Problem statement: Among the entries below, count the lines holding the string "when". Respond with the number alone.

*** Opening of The data ***

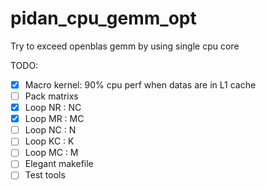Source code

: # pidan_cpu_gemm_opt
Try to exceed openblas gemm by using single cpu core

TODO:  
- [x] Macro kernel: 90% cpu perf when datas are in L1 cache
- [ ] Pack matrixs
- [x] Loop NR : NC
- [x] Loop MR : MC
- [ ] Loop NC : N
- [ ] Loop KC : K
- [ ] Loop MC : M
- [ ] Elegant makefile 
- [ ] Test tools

*** Close of The data ***
*** Opening of The data ***

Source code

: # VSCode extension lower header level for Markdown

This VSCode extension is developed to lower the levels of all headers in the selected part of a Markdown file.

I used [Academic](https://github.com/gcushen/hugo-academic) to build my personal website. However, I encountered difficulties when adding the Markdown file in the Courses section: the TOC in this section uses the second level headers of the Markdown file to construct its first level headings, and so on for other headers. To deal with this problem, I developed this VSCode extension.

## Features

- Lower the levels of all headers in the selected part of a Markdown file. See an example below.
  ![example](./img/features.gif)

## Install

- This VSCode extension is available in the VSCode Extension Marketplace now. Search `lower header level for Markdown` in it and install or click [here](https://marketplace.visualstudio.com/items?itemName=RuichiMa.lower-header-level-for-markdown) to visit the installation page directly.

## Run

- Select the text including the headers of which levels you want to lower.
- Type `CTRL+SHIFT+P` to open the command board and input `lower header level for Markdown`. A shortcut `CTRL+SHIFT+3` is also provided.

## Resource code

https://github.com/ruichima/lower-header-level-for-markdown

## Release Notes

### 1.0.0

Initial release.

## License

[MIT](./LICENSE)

*** Close of The data ***

Exercise output: 2